#### Work item:
Starting from the line in which "- Unsigned integer (uint)" appears, output every line down to the last line of the data below, exactly and without anything more.

╭─ Dataset records

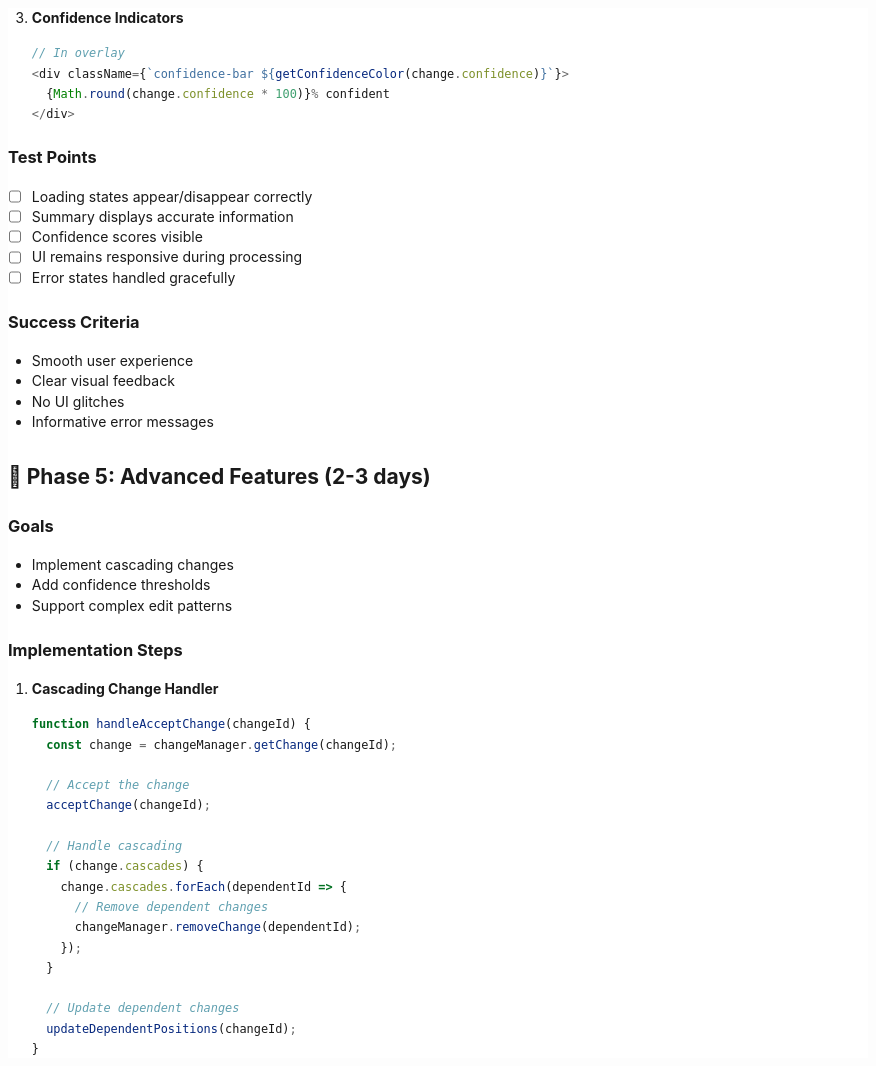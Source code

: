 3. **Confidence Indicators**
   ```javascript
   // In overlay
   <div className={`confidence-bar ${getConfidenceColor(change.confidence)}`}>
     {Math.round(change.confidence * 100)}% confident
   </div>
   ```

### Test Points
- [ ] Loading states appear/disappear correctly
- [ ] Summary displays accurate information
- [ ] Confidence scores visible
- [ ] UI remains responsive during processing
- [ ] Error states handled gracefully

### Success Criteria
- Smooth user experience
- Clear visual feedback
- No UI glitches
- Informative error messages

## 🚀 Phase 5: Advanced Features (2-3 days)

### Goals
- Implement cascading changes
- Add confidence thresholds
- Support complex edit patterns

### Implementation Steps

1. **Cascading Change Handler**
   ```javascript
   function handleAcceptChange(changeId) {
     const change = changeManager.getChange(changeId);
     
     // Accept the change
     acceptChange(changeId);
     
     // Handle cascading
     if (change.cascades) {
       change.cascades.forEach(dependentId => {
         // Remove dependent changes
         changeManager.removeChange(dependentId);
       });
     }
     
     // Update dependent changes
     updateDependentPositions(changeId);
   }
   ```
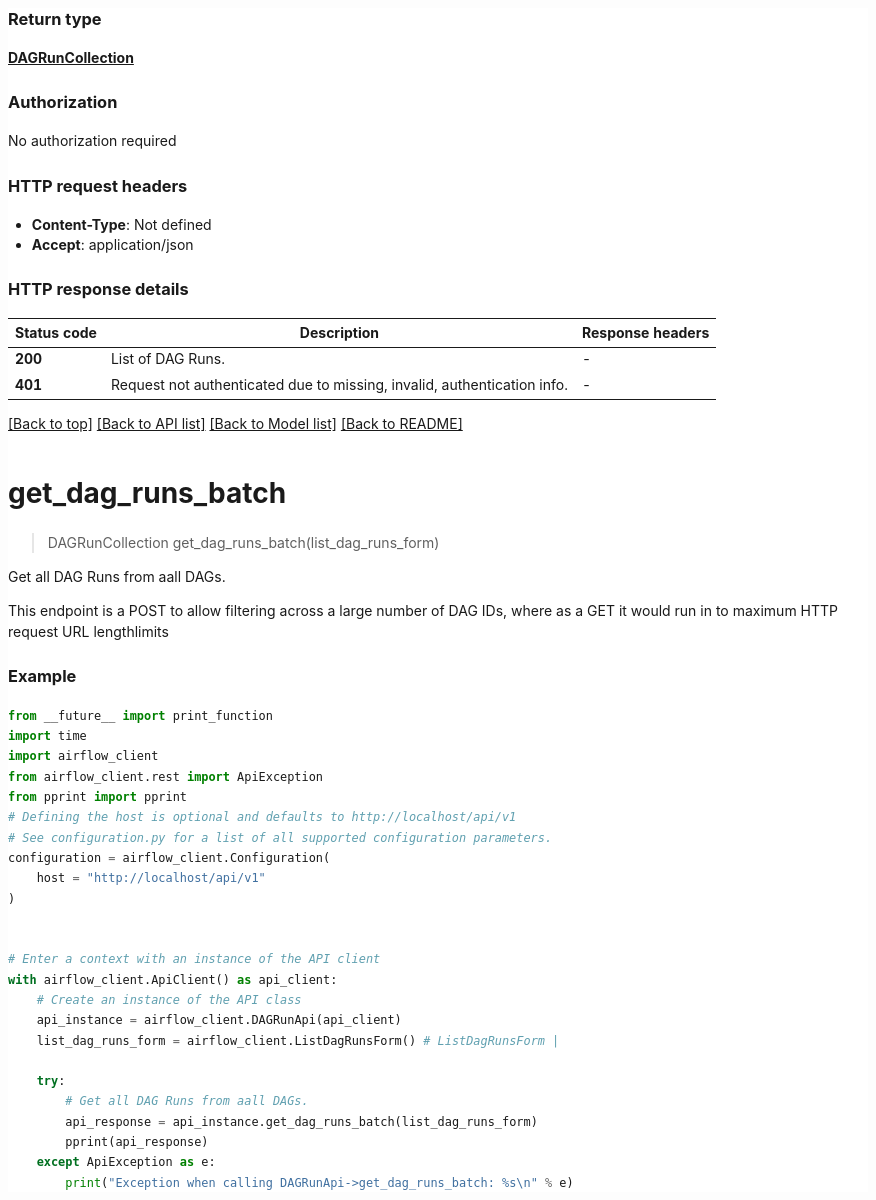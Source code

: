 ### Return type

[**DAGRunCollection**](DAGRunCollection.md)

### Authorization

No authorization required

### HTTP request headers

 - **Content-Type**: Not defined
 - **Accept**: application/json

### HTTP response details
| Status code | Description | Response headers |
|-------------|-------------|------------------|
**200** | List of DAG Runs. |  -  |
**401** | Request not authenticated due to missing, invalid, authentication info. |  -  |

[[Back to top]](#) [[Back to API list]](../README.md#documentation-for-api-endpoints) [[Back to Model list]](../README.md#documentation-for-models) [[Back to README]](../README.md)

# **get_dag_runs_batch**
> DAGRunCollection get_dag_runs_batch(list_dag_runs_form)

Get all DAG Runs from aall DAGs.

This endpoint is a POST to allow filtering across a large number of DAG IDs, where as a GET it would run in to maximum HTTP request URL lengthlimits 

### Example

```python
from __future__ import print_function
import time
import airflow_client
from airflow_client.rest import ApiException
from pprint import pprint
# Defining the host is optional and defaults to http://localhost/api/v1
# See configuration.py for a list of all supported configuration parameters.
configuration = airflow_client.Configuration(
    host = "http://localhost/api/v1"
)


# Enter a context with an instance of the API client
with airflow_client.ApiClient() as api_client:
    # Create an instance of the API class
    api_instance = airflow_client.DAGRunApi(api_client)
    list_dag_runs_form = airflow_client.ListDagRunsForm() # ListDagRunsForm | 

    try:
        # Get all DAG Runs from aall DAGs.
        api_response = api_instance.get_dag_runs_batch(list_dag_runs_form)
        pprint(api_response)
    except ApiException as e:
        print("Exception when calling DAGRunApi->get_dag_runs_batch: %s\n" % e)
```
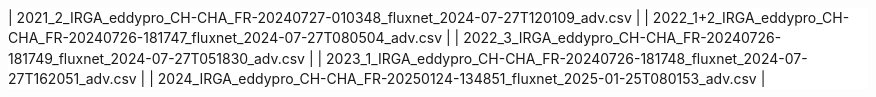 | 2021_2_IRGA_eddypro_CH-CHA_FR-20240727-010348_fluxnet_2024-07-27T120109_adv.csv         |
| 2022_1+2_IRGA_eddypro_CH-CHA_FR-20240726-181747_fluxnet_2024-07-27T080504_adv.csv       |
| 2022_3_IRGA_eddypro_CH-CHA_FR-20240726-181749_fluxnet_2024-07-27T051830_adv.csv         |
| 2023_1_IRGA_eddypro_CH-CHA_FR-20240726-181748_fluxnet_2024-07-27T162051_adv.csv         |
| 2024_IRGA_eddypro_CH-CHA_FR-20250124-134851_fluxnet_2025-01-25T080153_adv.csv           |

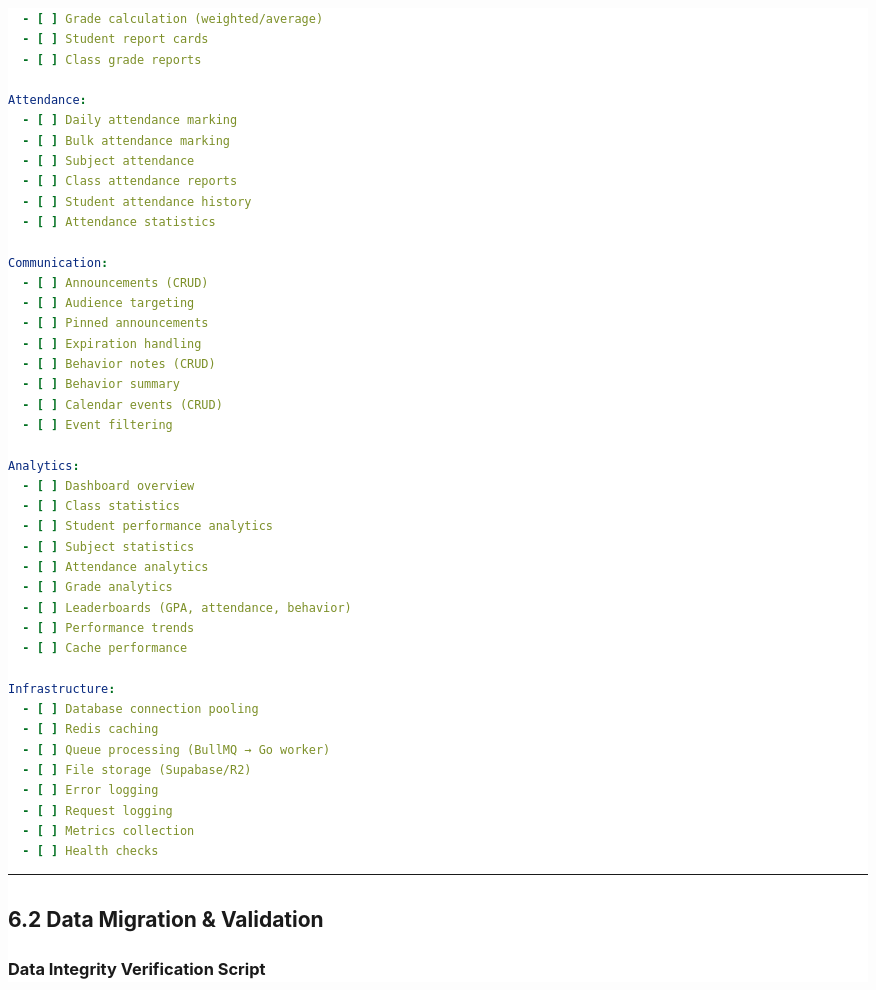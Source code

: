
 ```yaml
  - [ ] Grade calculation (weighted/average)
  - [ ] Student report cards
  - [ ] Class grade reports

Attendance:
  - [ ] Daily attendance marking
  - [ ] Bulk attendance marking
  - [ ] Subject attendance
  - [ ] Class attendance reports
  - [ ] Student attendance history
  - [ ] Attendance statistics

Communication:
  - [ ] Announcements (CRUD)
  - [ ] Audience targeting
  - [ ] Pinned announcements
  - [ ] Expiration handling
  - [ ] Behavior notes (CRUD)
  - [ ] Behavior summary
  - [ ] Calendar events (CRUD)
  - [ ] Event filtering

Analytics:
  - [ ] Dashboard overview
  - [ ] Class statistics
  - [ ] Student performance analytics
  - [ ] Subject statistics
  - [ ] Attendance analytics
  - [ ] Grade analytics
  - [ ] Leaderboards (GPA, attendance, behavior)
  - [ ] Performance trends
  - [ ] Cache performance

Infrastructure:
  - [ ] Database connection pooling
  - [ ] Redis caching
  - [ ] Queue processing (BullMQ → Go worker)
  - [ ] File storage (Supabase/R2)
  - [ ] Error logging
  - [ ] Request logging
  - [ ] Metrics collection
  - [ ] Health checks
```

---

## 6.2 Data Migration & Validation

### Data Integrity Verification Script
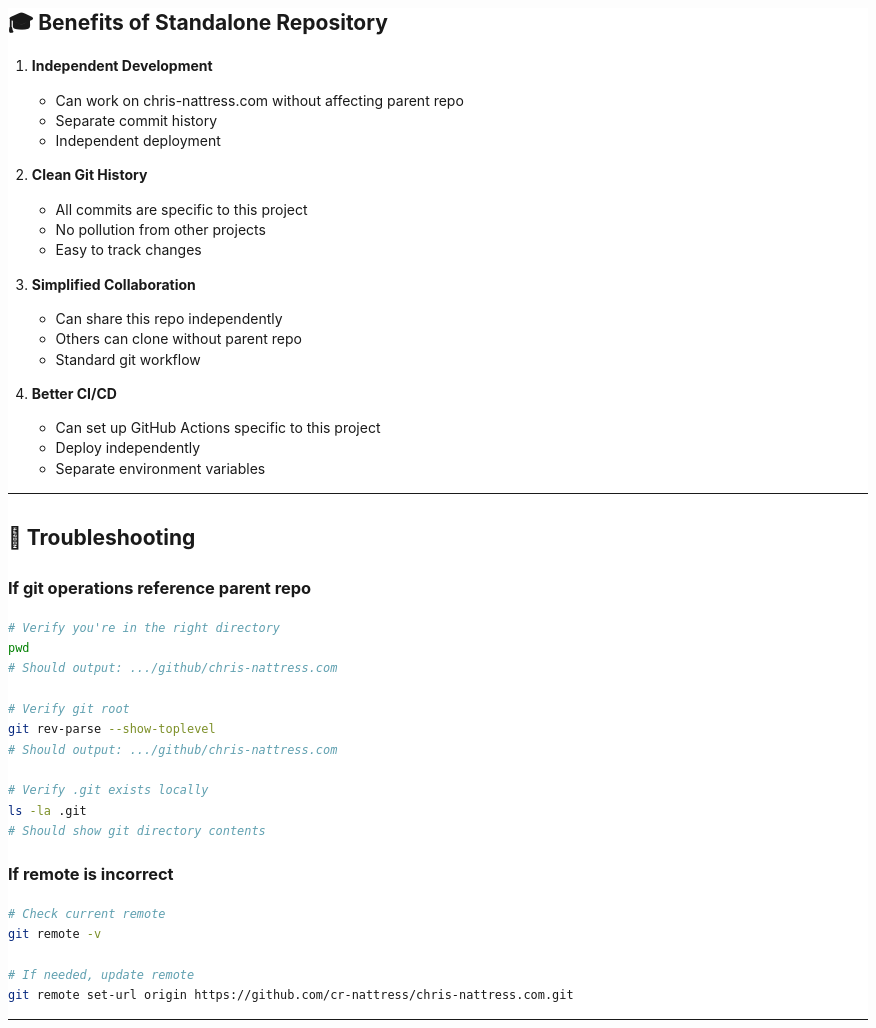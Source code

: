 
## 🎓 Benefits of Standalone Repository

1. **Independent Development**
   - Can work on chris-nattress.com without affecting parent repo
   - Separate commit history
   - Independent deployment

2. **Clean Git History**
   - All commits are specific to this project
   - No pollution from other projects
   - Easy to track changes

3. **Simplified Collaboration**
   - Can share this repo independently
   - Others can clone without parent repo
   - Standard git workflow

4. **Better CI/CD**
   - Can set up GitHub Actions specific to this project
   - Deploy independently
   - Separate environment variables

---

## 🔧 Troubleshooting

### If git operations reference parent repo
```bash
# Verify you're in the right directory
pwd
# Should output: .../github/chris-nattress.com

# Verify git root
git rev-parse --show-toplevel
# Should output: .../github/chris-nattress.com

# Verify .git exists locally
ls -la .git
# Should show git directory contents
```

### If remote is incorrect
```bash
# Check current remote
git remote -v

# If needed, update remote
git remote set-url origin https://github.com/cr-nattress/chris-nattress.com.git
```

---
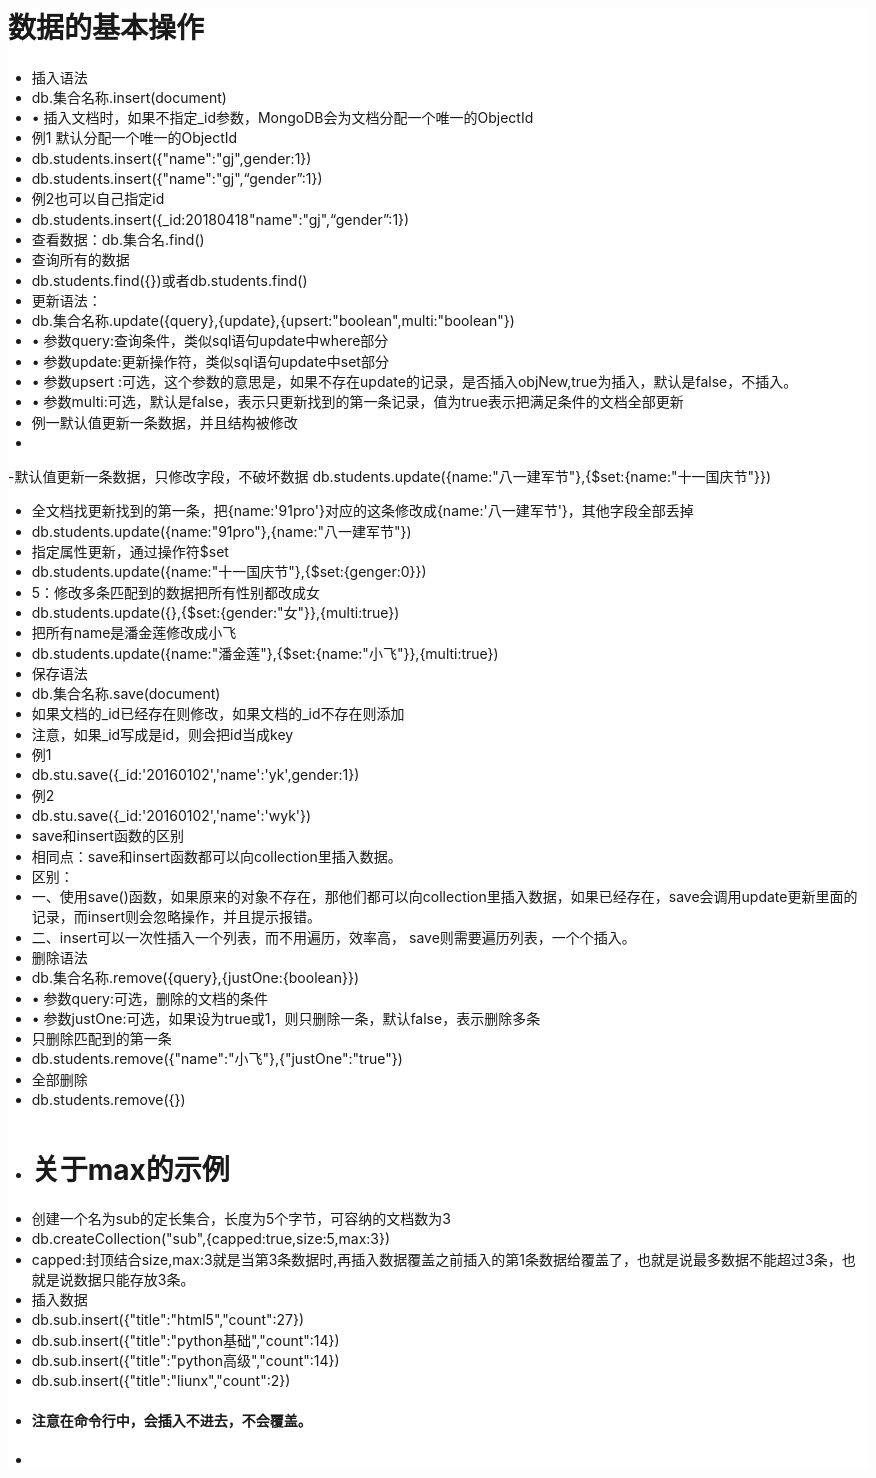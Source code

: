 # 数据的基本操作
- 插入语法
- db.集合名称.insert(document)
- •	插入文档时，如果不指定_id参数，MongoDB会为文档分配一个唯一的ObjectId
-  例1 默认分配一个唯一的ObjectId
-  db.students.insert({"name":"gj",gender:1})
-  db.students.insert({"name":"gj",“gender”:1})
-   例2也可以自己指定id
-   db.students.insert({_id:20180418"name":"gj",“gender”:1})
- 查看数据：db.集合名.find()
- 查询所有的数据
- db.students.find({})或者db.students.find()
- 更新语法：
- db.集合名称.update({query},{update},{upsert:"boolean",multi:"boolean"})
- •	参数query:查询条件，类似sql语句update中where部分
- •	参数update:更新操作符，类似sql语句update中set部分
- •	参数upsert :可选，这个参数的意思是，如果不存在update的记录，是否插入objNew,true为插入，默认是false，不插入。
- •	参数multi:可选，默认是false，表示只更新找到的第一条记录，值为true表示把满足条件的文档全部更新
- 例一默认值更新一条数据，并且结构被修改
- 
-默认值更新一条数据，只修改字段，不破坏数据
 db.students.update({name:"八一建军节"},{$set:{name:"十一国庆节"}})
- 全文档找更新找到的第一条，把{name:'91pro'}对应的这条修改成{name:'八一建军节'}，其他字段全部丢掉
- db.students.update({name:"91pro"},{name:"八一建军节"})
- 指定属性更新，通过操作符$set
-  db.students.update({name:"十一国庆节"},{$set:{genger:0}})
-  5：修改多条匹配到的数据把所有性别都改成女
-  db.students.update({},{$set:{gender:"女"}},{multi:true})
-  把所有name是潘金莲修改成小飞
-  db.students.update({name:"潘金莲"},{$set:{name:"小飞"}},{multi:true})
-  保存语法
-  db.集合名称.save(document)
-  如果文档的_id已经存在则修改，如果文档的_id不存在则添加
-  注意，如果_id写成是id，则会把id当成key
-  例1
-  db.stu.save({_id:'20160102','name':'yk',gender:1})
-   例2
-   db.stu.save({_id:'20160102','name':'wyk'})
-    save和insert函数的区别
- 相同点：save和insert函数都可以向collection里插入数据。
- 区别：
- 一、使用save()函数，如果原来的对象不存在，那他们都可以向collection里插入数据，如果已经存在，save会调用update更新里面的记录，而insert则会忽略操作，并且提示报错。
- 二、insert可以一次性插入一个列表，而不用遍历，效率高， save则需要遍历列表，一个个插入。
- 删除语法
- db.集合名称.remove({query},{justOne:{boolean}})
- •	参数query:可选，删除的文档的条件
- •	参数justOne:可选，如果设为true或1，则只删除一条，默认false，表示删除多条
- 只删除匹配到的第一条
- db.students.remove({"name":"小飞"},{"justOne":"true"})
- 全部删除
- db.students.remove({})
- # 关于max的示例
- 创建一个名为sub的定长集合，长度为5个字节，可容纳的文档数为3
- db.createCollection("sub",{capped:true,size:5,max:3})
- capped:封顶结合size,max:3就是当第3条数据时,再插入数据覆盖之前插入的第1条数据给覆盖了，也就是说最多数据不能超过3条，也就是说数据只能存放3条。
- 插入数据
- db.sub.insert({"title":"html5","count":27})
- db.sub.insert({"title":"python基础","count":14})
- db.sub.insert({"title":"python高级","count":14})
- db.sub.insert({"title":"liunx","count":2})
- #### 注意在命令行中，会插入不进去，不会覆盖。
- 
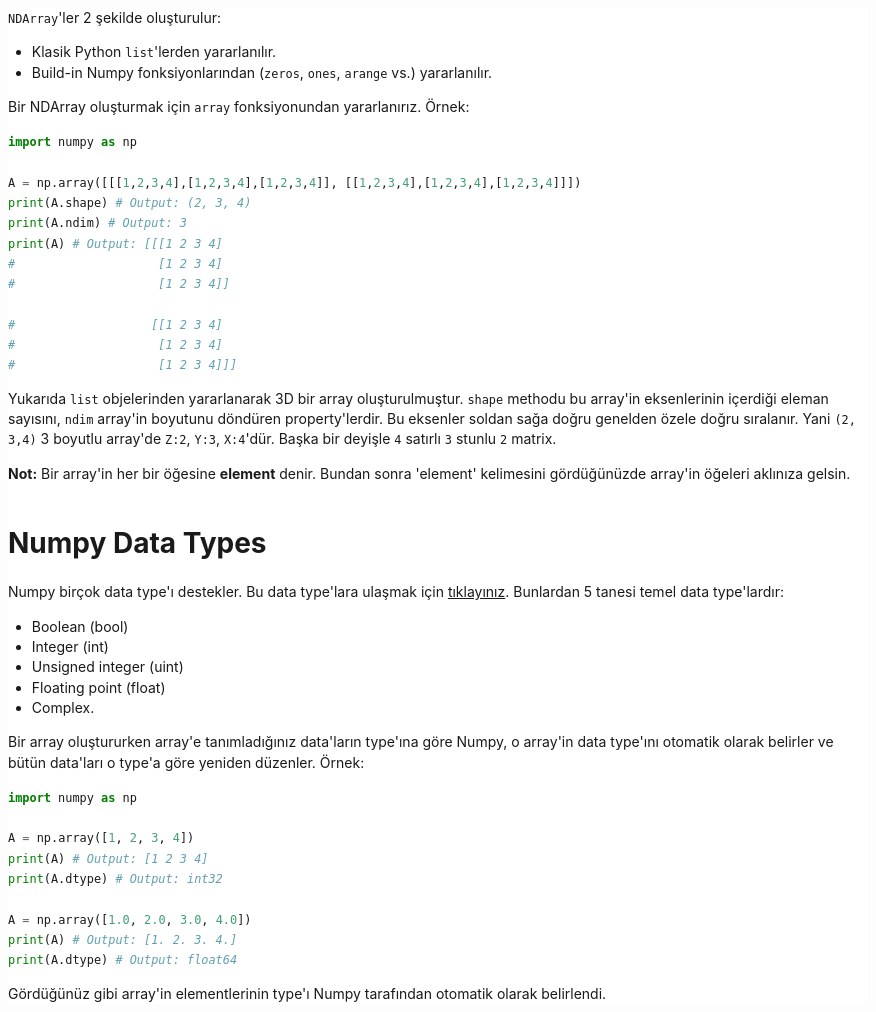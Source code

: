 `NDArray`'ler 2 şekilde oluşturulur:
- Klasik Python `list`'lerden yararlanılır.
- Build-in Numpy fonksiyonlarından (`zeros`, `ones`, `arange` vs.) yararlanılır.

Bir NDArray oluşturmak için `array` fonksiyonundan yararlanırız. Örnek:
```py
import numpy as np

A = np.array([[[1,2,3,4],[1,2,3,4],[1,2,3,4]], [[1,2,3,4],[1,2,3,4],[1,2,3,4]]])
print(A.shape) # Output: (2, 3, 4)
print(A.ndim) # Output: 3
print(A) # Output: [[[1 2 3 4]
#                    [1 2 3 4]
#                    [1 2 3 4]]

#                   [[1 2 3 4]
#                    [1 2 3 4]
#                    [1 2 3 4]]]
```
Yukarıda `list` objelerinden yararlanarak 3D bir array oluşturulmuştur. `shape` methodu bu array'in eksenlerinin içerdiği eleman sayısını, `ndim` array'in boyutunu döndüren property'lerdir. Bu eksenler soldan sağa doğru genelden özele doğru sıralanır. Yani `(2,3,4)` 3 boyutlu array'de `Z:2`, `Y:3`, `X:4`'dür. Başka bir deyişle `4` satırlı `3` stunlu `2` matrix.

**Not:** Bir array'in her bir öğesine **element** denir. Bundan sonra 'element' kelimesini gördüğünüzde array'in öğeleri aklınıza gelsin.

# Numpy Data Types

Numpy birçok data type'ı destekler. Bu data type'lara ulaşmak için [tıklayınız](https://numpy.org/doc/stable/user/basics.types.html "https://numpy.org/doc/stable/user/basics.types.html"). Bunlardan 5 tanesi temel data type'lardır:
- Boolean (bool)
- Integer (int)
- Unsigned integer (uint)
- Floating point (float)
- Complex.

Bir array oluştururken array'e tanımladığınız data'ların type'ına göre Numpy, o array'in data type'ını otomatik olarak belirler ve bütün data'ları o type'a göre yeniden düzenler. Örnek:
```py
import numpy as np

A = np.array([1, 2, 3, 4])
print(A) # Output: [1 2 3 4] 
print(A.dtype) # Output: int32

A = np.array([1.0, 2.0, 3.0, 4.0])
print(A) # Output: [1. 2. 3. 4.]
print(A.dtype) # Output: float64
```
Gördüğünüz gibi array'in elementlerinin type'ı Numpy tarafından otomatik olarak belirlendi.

╰─

#### Worked solution:
- Unsigned integer (uint)
- Floating point (float)
- Complex.

Bir array oluştururken array'e tanımladığınız data'ların type'ına göre Numpy, o array'in data type'ını otomatik olarak belirler ve bütün data'ları o type'a göre yeniden düzenler. Örnek:
```py
import numpy as np

A = np.array([1, 2, 3, 4])
print(A) # Output: [1 2 3 4] 
print(A.dtype) # Output: int32

A = np.array([1.0, 2.0, 3.0, 4.0])
print(A) # Output: [1. 2. 3. 4.]
print(A.dtype) # Output: float64
```
Gördüğünüz gibi array'in elementlerinin type'ı Numpy tarafından otomatik olarak belirlendi.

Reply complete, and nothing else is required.